We must look at this moment in an entirely different way. Rather than boosting African fertiliser production to replace what’s blocked in the Gulf, governments across the region should urgently redirect subsidies and policy initiatives to support agroecology.
The fact is that, for much of Africa, local foods are produced without chemical inputs. Farmers don’t use them for traditional crops like cassava in West Africa, sorghum in the Sahel, or banana around the Great Lakes. They are often reserved instead for cash crops, for export.
Furthermore, across West and North Africa, farmers’ organisations are advancing agroecological methods that avoid chemical fertilisers. Groups such as Beo-neere, the Convergence des Femmes Rurales pour la Souverainete Alimentaire, and the Nous Sommes la Solution movement support tens of thousands of farmers across several countries. In Tunisia, the Network for Agroecological Transition and the Tunisian Association of Permaculture promote fertiliser-free food systems, including the “Nourriture Citoyenne” (citizen food) label for produce grown without chemical inputs.
Evidence shows that agroecology can increase food production on farms, strengthen farmer livelihoods and provide multiple ecosystem benefits. A series of studies conducted in the 2000s of 208 agricultural projects across 52 countries, involving 9 million farmers, found yield increases of 50-100 percent for various food staples, including cassava, sweet potato, millet, maize and sorghum, when environmentally sensitive agricultural techniques were applied.
In Senegal, researchers found that farmers using agroecology had 17 percent higher yields and 36 percent higher incomes than their conventional counterparts; in Brazil, these numbers were respectively 49 and 177 percent.
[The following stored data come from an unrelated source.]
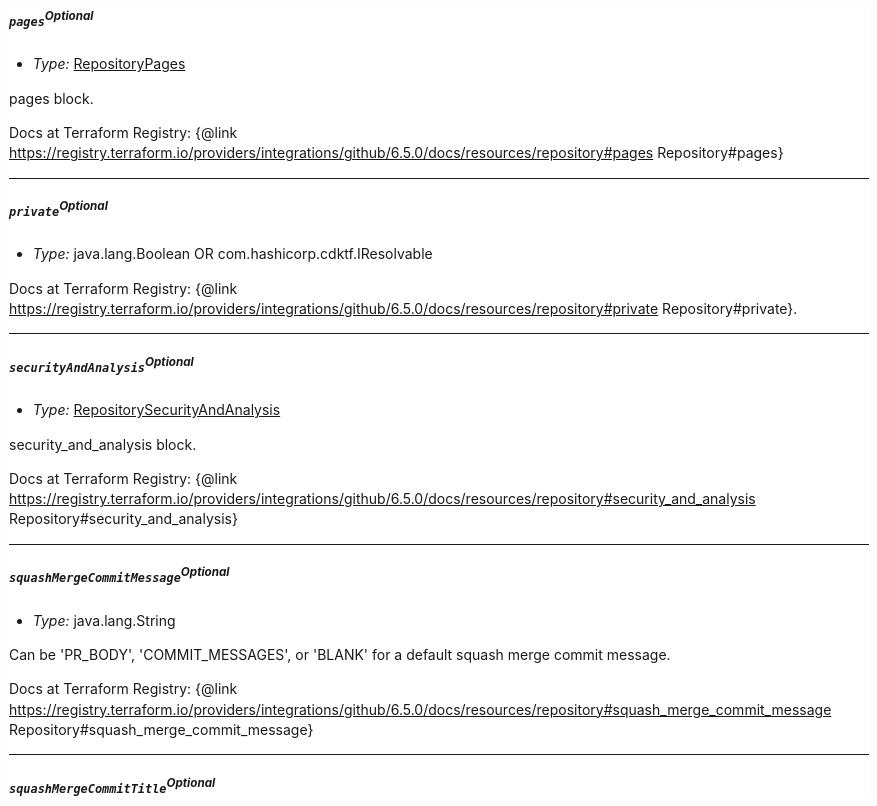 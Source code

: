 
##### `pages`<sup>Optional</sup> <a name="pages" id="@cdktf/provider-github.repository.Repository.Initializer.parameter.pages"></a>

- *Type:* <a href="#@cdktf/provider-github.repository.RepositoryPages">RepositoryPages</a>

pages block.

Docs at Terraform Registry: {@link https://registry.terraform.io/providers/integrations/github/6.5.0/docs/resources/repository#pages Repository#pages}

---

##### `private`<sup>Optional</sup> <a name="private" id="@cdktf/provider-github.repository.Repository.Initializer.parameter.private"></a>

- *Type:* java.lang.Boolean OR com.hashicorp.cdktf.IResolvable

Docs at Terraform Registry: {@link https://registry.terraform.io/providers/integrations/github/6.5.0/docs/resources/repository#private Repository#private}.

---

##### `securityAndAnalysis`<sup>Optional</sup> <a name="securityAndAnalysis" id="@cdktf/provider-github.repository.Repository.Initializer.parameter.securityAndAnalysis"></a>

- *Type:* <a href="#@cdktf/provider-github.repository.RepositorySecurityAndAnalysis">RepositorySecurityAndAnalysis</a>

security_and_analysis block.

Docs at Terraform Registry: {@link https://registry.terraform.io/providers/integrations/github/6.5.0/docs/resources/repository#security_and_analysis Repository#security_and_analysis}

---

##### `squashMergeCommitMessage`<sup>Optional</sup> <a name="squashMergeCommitMessage" id="@cdktf/provider-github.repository.Repository.Initializer.parameter.squashMergeCommitMessage"></a>

- *Type:* java.lang.String

Can be 'PR_BODY', 'COMMIT_MESSAGES', or 'BLANK' for a default squash merge commit message.

Docs at Terraform Registry: {@link https://registry.terraform.io/providers/integrations/github/6.5.0/docs/resources/repository#squash_merge_commit_message Repository#squash_merge_commit_message}

---

##### `squashMergeCommitTitle`<sup>Optional</sup> <a name="squashMergeCommitTitle" id="@cdktf/provider-github.repository.Repository.Initializer.parameter.squashMergeCommitTitle"></a>
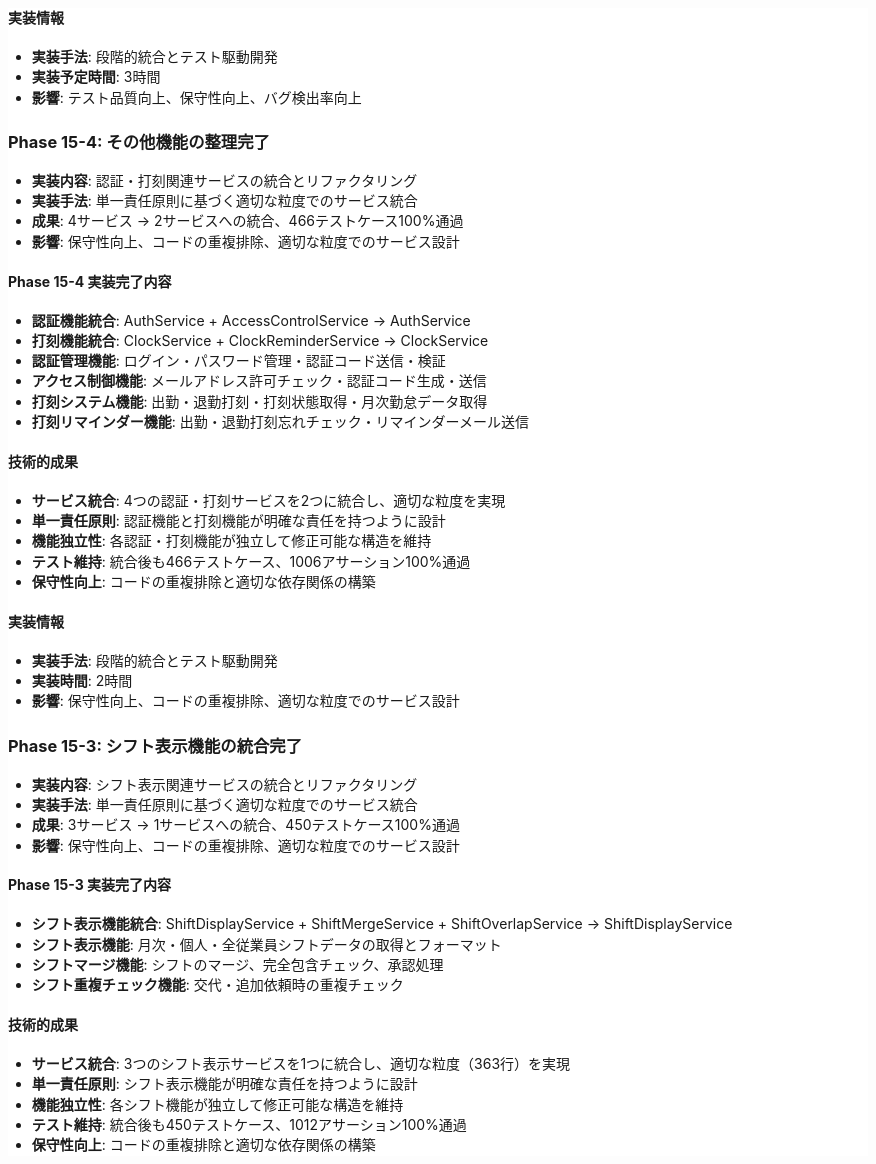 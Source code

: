 #### 実装情報
- **実装手法**: 段階的統合とテスト駆動開発
- **実装予定時間**: 3時間
- **影響**: テスト品質向上、保守性向上、バグ検出率向上

### Phase 15-4: その他機能の整理完了
- **実装内容**: 認証・打刻関連サービスの統合とリファクタリング
- **実装手法**: 単一責任原則に基づく適切な粒度でのサービス統合
- **成果**: 4サービス → 2サービスへの統合、466テストケース100%通過
- **影響**: 保守性向上、コードの重複排除、適切な粒度でのサービス設計

#### Phase 15-4 実装完了内容
- **認証機能統合**: AuthService + AccessControlService → AuthService
- **打刻機能統合**: ClockService + ClockReminderService → ClockService
- **認証管理機能**: ログイン・パスワード管理・認証コード送信・検証
- **アクセス制御機能**: メールアドレス許可チェック・認証コード生成・送信
- **打刻システム機能**: 出勤・退勤打刻・打刻状態取得・月次勤怠データ取得
- **打刻リマインダー機能**: 出勤・退勤打刻忘れチェック・リマインダーメール送信

#### 技術的成果
- **サービス統合**: 4つの認証・打刻サービスを2つに統合し、適切な粒度を実現
- **単一責任原則**: 認証機能と打刻機能が明確な責任を持つように設計
- **機能独立性**: 各認証・打刻機能が独立して修正可能な構造を維持
- **テスト維持**: 統合後も466テストケース、1006アサーション100%通過
- **保守性向上**: コードの重複排除と適切な依存関係の構築

#### 実装情報
- **実装手法**: 段階的統合とテスト駆動開発
- **実装時間**: 2時間
- **影響**: 保守性向上、コードの重複排除、適切な粒度でのサービス設計

### Phase 15-3: シフト表示機能の統合完了
- **実装内容**: シフト表示関連サービスの統合とリファクタリング
- **実装手法**: 単一責任原則に基づく適切な粒度でのサービス統合
- **成果**: 3サービス → 1サービスへの統合、450テストケース100%通過
- **影響**: 保守性向上、コードの重複排除、適切な粒度でのサービス設計

#### Phase 15-3 実装完了内容
- **シフト表示機能統合**: ShiftDisplayService + ShiftMergeService + ShiftOverlapService → ShiftDisplayService
- **シフト表示機能**: 月次・個人・全従業員シフトデータの取得とフォーマット
- **シフトマージ機能**: シフトのマージ、完全包含チェック、承認処理
- **シフト重複チェック機能**: 交代・追加依頼時の重複チェック

#### 技術的成果
- **サービス統合**: 3つのシフト表示サービスを1つに統合し、適切な粒度（363行）を実現
- **単一責任原則**: シフト表示機能が明確な責任を持つように設計
- **機能独立性**: 各シフト機能が独立して修正可能な構造を維持
- **テスト維持**: 統合後も450テストケース、1012アサーション100%通過
- **保守性向上**: コードの重複排除と適切な依存関係の構築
Yet, for agroecology to reach its full potential, the economic cycle that keeps farmers tied to monocropping and export markets at the expense of feeding their own communities must be broken.
Agroecology is the most appropriate way forward to bring sustainability back into our food systems. It’s also perfectly in line with the determined call coming from 60 governments gathered in Colombia last month to phase out fossil fuels in order to truly fight climate change.
What better argument do we need to prioritise local food systems and the empowerment they offer, instead of fossil fuel-based fertilisers that just reinforce corporate control and climate dystopia?
The views expressed in this article are the author’s own and do not necessarily reflect Al Jazeera’s editorial stance.